After controlling for confounding factors, researchers found that the greatest reduction in mortality was in the moderately active group compared to the sedentary group, which represented a 7% reduction in mortality long-term. This increased to 16% when comparing only identical twins. Doing more exercise than this did not lead to a further statistically significant mortality reduction. However, when the researchers looked at this relationship in the shorter term, by looking at deaths only going up to 2011, they found that further increases in activity were associated with mortality reduction. This could be because people who were undertaking above-moderate levels of activity did not continue to exercise heavily into old age, and so did not maintain the benefits.
The researchers also looked at the relationship between exercise and biological ageing using epigenetic clocks. Epigenetic clocks are algorithms that look at molecular tags that are added to the DNA molecule throughout life in order to estimate how rapidly someone is ageing. They found that the relationship was ‘U-shaped’ – ageing was accelerated in those who exercised the least, but also in those who exercised the most.
The implications:
This study aligns with previous research suggesting that increasing levels of exercise yield diminishing returns when it comes to longevity long-term, possibly even becoming harmful at the highest levels. However, the level of benefit estimated here is a lot lower than suggested by most previous studies, including much larger studies. Many of those studies only take a ‘snap shot’ of physical activity, whereas the present study assessed activity at multiple moments in time over a 15 year period. The authors also note than when they relaxed their stringent compensation for confounding factors, they obtained figures closer to those of previous studies. This could imply that many studies do not sufficiently control for environmental and genetic confounding factors, leading them to overestimate the long-term benefits of exercise. The authors give smoking as an example: many studies control only for whether participants smoke or not, yet smokers who exercise generally smoke less than those who are sedentary.
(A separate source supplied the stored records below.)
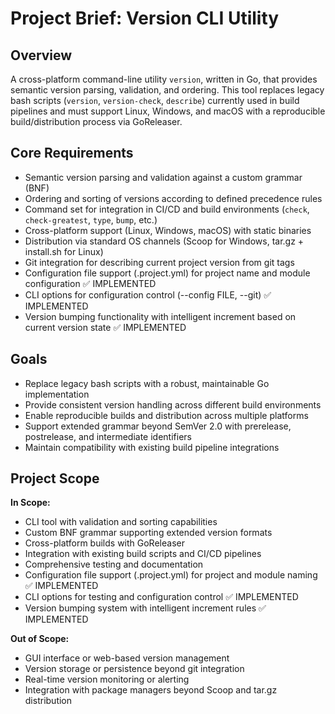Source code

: # Project Brief: Version CLI Utility

## Overview
A cross-platform command-line utility `version`, written in Go, that provides semantic version parsing, validation, and ordering. This tool replaces legacy bash scripts (`version`, `version-check`, `describe`) currently used in build pipelines and must support Linux, Windows, and macOS with a reproducible build/distribution process via GoReleaser.

## Core Requirements
- Semantic version parsing and validation against a custom grammar (BNF)
- Ordering and sorting of versions according to defined precedence rules
- Command set for integration in CI/CD and build environments (`check`, `check-greatest`, `type`, `bump`, etc.)
- Cross-platform support (Linux, Windows, macOS) with static binaries
- Distribution via standard OS channels (Scoop for Windows, tar.gz + install.sh for Linux)
- Git integration for describing current project version from git tags
- Configuration file support (.project.yml) for project name and module configuration ✅ IMPLEMENTED
- CLI options for configuration control (--config FILE, --git) ✅ IMPLEMENTED
- Version bumping functionality with intelligent increment based on current version state ✅ IMPLEMENTED

## Goals
- Replace legacy bash scripts with a robust, maintainable Go implementation
- Provide consistent version handling across different build environments
- Enable reproducible builds and distribution across multiple platforms
- Support extended grammar beyond SemVer 2.0 with prerelease, postrelease, and intermediate identifiers
- Maintain compatibility with existing build pipeline integrations

## Project Scope
**In Scope:**
- CLI tool with validation and sorting capabilities
- Custom BNF grammar supporting extended version formats
- Cross-platform builds with GoReleaser
- Integration with existing build scripts and CI/CD pipelines
- Comprehensive testing and documentation
- Configuration file support (.project.yml) for project and module naming ✅ IMPLEMENTED
- CLI options for testing and configuration control ✅ IMPLEMENTED
- Version bumping system with intelligent increment rules ✅ IMPLEMENTED

**Out of Scope:**
- GUI interface or web-based version management
- Version storage or persistence beyond git integration
- Real-time version monitoring or alerting
- Integration with package managers beyond Scoop and tar.gz distribution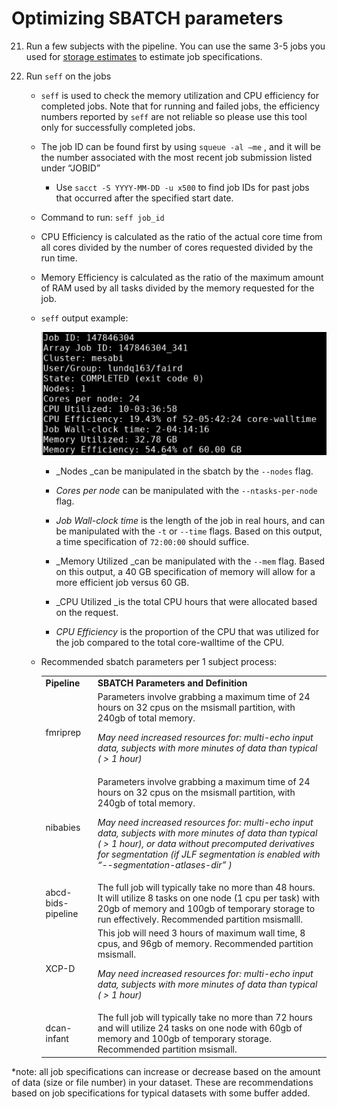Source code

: # Optimizing SBATCH parameters 

21. Run a few subjects with the pipeline. You can use the same 3-5 jobs you used for [storage estimates](storage.md) to estimate job specifications.

22. Run `seff` on the jobs 

    - `seff` is used to check the memory utilization and CPU efficiency for completed jobs. Note that for running and failed jobs, the efficiency numbers reported by `seff` are not reliable so please use this tool only for successfully completed jobs.

    - The job ID can be found first by using  `squeue -al –me` , and it will be the number associated with the most recent job submission listed under “JOBID”   

        - Use `sacct -S YYYY-MM-DD -u x500` to find job IDs for past jobs that occurred after the specified start date.

    - Command to run: `seff job_id`

    - CPU Efficiency is calculated as the ratio of the actual core time from all cores divided by the number of cores requested divided by the run time.

    - Memory Efficiency is calculated as the ratio of the maximum amount of RAM used by all tasks divided by the memory requested for the job.

    - `seff` output example:

        ![Example Seff Output](img/seff-output-example.png)

        - _Nodes _can be manipulated in the sbatch by the `--nodes` flag. 

        - _Cores per node_ can be manipulated with the `--ntasks-per-node` flag. 

        - _Job Wall-clock time_ is the length of the job in real hours, and can be manipulated with the `-t` or `--time` flags. Based on this output, a time specification of `72:00:00` should suffice. 

        - _Memory Utilized _can be manipulated with the `--mem` flag. Based on this output, a 40 GB specification of memory will allow for a more efficient job versus 60 GB. 
        
        - _CPU Utilized _is the total CPU hours that were allocated based on the request.
        
        - _CPU Efficiency_ is the proportion of the CPU that was utilized for the job compared to the total core-walltime of the CPU.

    - Recommended sbatch parameters per 1 subject process:

        <table>
        <tr>
        <td>
        <strong>Pipeline</strong>
        </td>
        <td><strong>SBATCH Parameters and Definition </strong>
        </td>
        </tr>
        <tr>
        <td>fmriprep
        </td>
        <td>Parameters involve grabbing a maximum time of 24 hours on 32 cpus on the msismall partition, with 240gb of total memory. 
        <p>
        <em>May need increased resources for: multi-echo input data, subjects with more minutes of data than typical ( > 1 hour)</em>
        </td>
        </tr>
        <tr>
        <td>nibabies
        </td>
        <td>Parameters involve grabbing a maximum time of 24 hours on 32 cpus on the msismall partition, with 240gb of total memory. 
        <p>
        <em>May need increased resources for: multi-echo input data, subjects with more minutes of data than typical ( > 1 hour), or data without precomputed derivatives for segmentation (if JLF segmentation is enabled with “--segmentation-atlases-dir” )</em>
        </td>
        </tr>
        <tr>
        <td>abcd-bids-pipeline
        </td>
        <td>The full job will typically take no more than 48 hours. It will utilize 8 tasks on one node (1 cpu per task) with 20gb of memory and 100gb of temporary storage to run effectively. Recommended partition msismalll.
        </td>
        </tr>
        <tr>
        <td>XCP-D
        </td>
        <td>This job will need 3 hours of maximum wall time, 8 cpus, and 96gb of memory. Recommended partition msismall.
        <p>
        <em>May need increased resources for: multi-echo input data, subjects with more minutes of data than typical ( > 1 hour)</em>
        </td>
        </tr>
        <tr>
        <td>dcan-infant
        </td>
        <td>The full job will typically take no more than 72 hours and will utilize 24 tasks on one node with 60gb of memory and 100gb of temporary storage. Recommended partition msismall.
        </td>
        </tr>
        </table>


*note: all job specifications can increase or decrease based on the amount of data (size or file number) in your dataset. These are recommendations based on job specifications for typical datasets with some buffer added. 

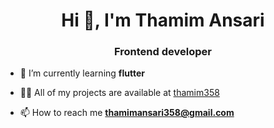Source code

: <h1 align="center">Hi 👋, I'm Thamim Ansari</h1>
<h3 align="center">Frontend developer</h3>



- 🌱 I’m currently learning **flutter**



- 👨‍💻 All of my projects are available at [thamim358](thamim358)



- 📫 How to reach me **thamimansari358@gmail.com**



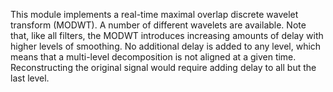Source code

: 
[comment]: # (TimeSeriesCanvasModule)
This module implements a real-time maximal overlap discrete wavelet transform (MODWT). A number of different wavelets are available. Note that, like all filters, the MODWT introduces increasing amounts of delay with higher levels of smoothing. No additional delay is added to any level, which means that a multi-level decomposition is not aligned at a given time. Reconstructing the original signal would require adding delay to all but the last level.
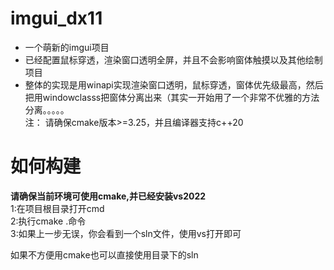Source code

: # imgui_dx11

- 一个萌新的imgui项目
- 已经配置鼠标穿透，渲染窗口透明全屏，并且不会影响窗体触摸以及其他绘制项目
- 整体的实现是用winapi实现渲染窗口透明，鼠标穿透，窗体优先级最高，然后把用windowclasss把窗体分离出来（其实一开始用了一个非常不优雅的方法分离。。。。。
  <br>
注：
请确保cmake版本>=3.25，并且编译器支持c++20
<h1>如何构建</h1>
<strong>请确保当前环境可使用cmake,并已经安装vs2022</strong>
<br>
<span>1:在项目根目录打开cmd</span>
<br>
<span>2:执行cmake .命令</span>
<br>
<span>3:如果上一步无误，你会看到一个sln文件，使用vs打开即可</span>
<br>

如果不方便用cmake也可以直接使用目录下的sln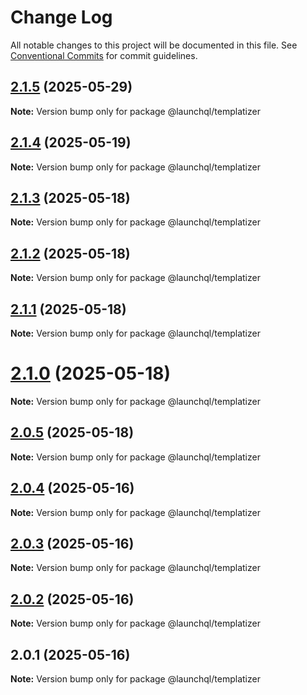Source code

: # Change Log

All notable changes to this project will be documented in this file.
See [Conventional Commits](https://conventionalcommits.org) for commit guidelines.

## [2.1.5](https://github.com/launchql/launchql/compare/@launchql/templatizer@2.1.4...@launchql/templatizer@2.1.5) (2025-05-29)

**Note:** Version bump only for package @launchql/templatizer





## [2.1.4](https://github.com/launchql/launchql/compare/@launchql/templatizer@2.1.3...@launchql/templatizer@2.1.4) (2025-05-19)

**Note:** Version bump only for package @launchql/templatizer





## [2.1.3](https://github.com/launchql/launchql/compare/@launchql/templatizer@2.1.2...@launchql/templatizer@2.1.3) (2025-05-18)

**Note:** Version bump only for package @launchql/templatizer





## [2.1.2](https://github.com/launchql/launchql/compare/@launchql/templatizer@2.1.1...@launchql/templatizer@2.1.2) (2025-05-18)

**Note:** Version bump only for package @launchql/templatizer





## [2.1.1](https://github.com/launchql/launchql/compare/@launchql/templatizer@2.1.0...@launchql/templatizer@2.1.1) (2025-05-18)

**Note:** Version bump only for package @launchql/templatizer





# [2.1.0](https://github.com/launchql/launchql/compare/@launchql/templatizer@2.0.5...@launchql/templatizer@2.1.0) (2025-05-18)

**Note:** Version bump only for package @launchql/templatizer





## [2.0.5](https://github.com/launchql/launchql/compare/@launchql/templatizer@2.0.4...@launchql/templatizer@2.0.5) (2025-05-18)

**Note:** Version bump only for package @launchql/templatizer





## [2.0.4](https://github.com/launchql/launchql/compare/@launchql/templatizer@2.0.3...@launchql/templatizer@2.0.4) (2025-05-16)

**Note:** Version bump only for package @launchql/templatizer





## [2.0.3](https://github.com/launchql/launchql/compare/@launchql/templatizer@2.0.2...@launchql/templatizer@2.0.3) (2025-05-16)

**Note:** Version bump only for package @launchql/templatizer





## [2.0.2](https://github.com/launchql/launchql/compare/@launchql/templatizer@2.0.1...@launchql/templatizer@2.0.2) (2025-05-16)

**Note:** Version bump only for package @launchql/templatizer





## 2.0.1 (2025-05-16)

**Note:** Version bump only for package @launchql/templatizer
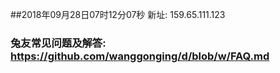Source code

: ##2018年09月28日07时12分07秒 新址: 159.65.111.123
### 兔友常见问题及解答: https://github.com/wanggonging/d/blob/w/FAQ.md

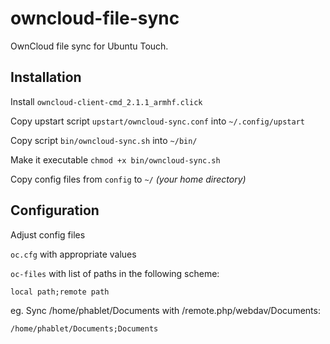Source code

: # owncloud-file-sync
OwnCloud file sync for Ubuntu Touch.

## Installation
Install `owncloud-client-cmd_2.1.1_armhf.click`
 
Copy upstart script `upstart/owncloud-sync.conf` into `~/.config/upstart`

Copy script `bin/owncloud-sync.sh` into `~/bin/`

Make it executable `chmod +x bin/owncloud-sync.sh`

Copy config files from `config` to `~/` *(your home directory)*

## Configuration
Adjust config files 

`oc.cfg` with appropriate values

`oc-files` with list of paths in the following scheme:


`local path;remote path`

eg. Sync /home/phablet/Documents with /remote.php/webdav/Documents:

`/home/phablet/Documents;Documents`


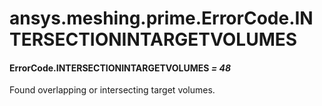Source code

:<a id="ansys-meshing-prime-errorcode-intersectionintargetvolumes"></a>

# ansys.meshing.prime.ErrorCode.INTERSECTIONINTARGETVOLUMES

<a id="ansys.meshing.prime.ErrorCode.INTERSECTIONINTARGETVOLUMES"></a>

#### ErrorCode.INTERSECTIONINTARGETVOLUMES *= 48*

Found overlapping or intersecting target volumes.

<!-- !! processed by numpydoc !! -->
This study is by no means challenging the notion that exercise is beneficial. It does suggest that the long-term benefits might have been overestimated, and also suggests that some benefits from higher levels of activity in earlier life might not persist into old age unless activity levels are maintained. However, even if exercise didn’t improve lifespan at all, it would still be highly valuable for the improvement in health and quality of life that results from being physically fit, not to mention the well established short-term mental health benefits.